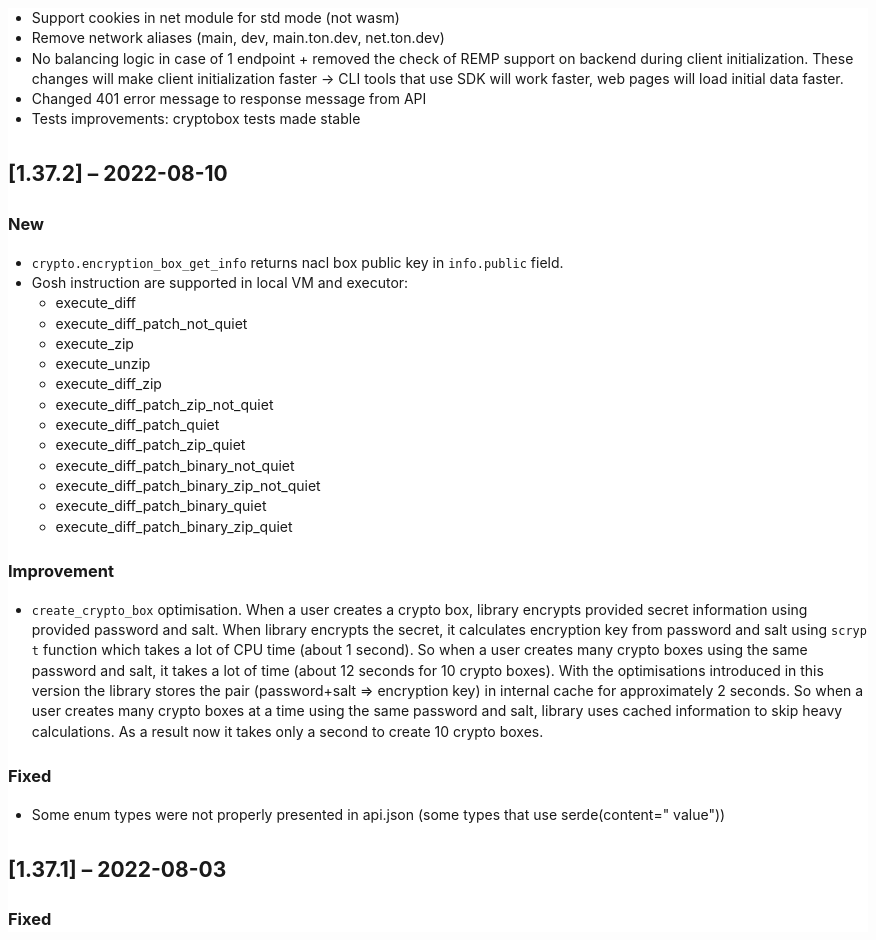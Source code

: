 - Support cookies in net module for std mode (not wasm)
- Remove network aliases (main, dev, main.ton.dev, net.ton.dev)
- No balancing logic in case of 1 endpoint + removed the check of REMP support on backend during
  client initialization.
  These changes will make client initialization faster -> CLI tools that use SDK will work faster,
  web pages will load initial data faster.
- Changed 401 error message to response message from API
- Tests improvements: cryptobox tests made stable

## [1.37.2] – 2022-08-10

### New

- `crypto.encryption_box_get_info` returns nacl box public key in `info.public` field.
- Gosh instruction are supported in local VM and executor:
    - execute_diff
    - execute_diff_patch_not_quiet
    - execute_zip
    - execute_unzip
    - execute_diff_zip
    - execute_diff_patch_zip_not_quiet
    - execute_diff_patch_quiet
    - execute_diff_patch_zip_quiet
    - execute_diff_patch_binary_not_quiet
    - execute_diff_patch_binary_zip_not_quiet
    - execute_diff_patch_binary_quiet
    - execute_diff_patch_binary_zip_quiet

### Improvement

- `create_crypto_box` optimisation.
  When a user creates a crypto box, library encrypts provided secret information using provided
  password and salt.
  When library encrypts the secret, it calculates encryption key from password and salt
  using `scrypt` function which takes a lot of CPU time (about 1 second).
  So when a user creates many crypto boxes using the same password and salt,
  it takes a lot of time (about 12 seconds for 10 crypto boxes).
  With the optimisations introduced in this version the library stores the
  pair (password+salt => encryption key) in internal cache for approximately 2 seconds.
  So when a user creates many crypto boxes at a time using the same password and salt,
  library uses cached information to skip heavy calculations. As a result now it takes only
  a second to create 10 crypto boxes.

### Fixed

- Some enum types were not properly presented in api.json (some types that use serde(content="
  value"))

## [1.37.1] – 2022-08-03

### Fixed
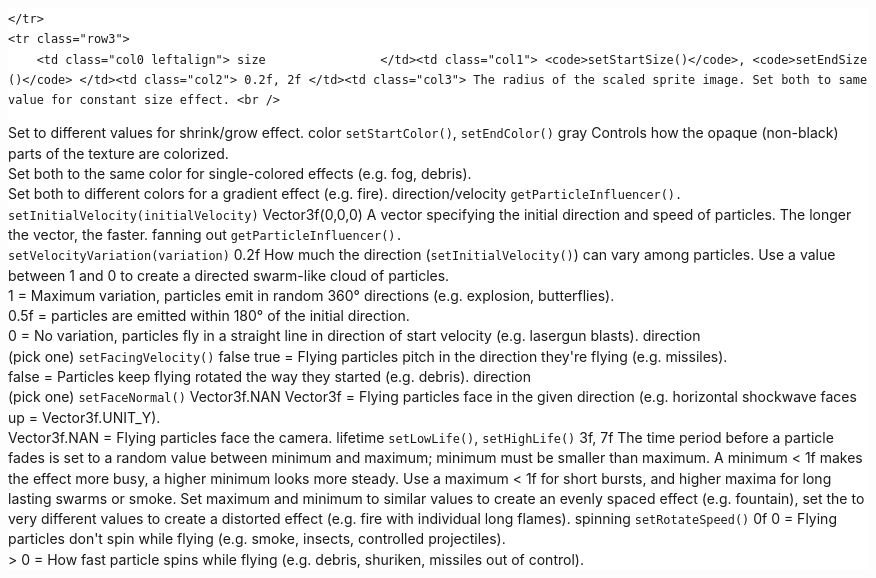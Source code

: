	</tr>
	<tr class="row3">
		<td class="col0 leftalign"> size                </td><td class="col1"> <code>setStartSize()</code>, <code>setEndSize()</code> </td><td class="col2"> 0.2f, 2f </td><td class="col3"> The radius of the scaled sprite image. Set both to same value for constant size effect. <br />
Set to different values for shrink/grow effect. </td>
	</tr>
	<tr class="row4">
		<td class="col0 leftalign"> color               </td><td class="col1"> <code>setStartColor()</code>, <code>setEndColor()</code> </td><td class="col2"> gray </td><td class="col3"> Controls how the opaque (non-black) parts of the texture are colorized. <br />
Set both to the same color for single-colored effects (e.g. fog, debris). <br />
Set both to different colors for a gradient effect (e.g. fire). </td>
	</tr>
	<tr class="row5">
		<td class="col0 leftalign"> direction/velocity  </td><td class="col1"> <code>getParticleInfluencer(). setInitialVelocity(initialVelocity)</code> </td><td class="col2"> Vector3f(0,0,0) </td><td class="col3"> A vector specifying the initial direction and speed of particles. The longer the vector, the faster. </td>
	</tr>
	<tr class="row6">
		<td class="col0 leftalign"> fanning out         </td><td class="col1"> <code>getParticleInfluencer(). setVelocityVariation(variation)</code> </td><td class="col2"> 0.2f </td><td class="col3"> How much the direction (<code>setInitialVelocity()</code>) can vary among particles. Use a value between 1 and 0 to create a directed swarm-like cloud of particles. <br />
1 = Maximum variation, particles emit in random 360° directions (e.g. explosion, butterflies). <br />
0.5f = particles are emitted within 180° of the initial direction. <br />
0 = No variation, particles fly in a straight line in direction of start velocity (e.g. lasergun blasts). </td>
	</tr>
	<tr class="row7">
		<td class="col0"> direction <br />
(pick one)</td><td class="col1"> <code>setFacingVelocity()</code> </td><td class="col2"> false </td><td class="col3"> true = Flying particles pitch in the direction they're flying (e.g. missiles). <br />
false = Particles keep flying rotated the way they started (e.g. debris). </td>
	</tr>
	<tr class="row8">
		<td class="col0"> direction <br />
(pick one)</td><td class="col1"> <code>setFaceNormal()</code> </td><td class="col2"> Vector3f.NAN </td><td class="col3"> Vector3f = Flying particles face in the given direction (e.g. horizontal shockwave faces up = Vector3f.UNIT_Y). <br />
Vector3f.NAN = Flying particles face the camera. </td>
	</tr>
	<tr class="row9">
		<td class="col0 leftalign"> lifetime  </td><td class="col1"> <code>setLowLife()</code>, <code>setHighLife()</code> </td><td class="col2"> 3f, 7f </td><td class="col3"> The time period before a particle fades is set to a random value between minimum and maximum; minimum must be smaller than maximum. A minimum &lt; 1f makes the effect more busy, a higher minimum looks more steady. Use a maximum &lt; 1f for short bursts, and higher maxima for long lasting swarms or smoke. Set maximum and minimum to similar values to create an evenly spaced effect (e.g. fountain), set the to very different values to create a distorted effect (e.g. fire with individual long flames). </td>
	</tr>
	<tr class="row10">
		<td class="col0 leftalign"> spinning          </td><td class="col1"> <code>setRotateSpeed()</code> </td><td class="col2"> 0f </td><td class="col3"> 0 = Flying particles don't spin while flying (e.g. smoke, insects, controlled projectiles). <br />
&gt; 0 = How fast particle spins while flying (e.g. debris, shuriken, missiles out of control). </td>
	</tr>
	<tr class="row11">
┄┄┄┄┄┄
* **Directions**: Please print the lines exactly, from the top of the material through the line with "web pages will load initial data faster.", and omit the pictures.

* **Response area**:
Source code

: - Support cookies in net module for std mode (not wasm)
- Remove network aliases (main, dev, main.ton.dev, net.ton.dev)
- No balancing logic in case of 1 endpoint + removed the check of REMP support on backend during
  client initialization.
  These changes will make client initialization faster -> CLI tools that use SDK will work faster,
  web pages will load initial data faster.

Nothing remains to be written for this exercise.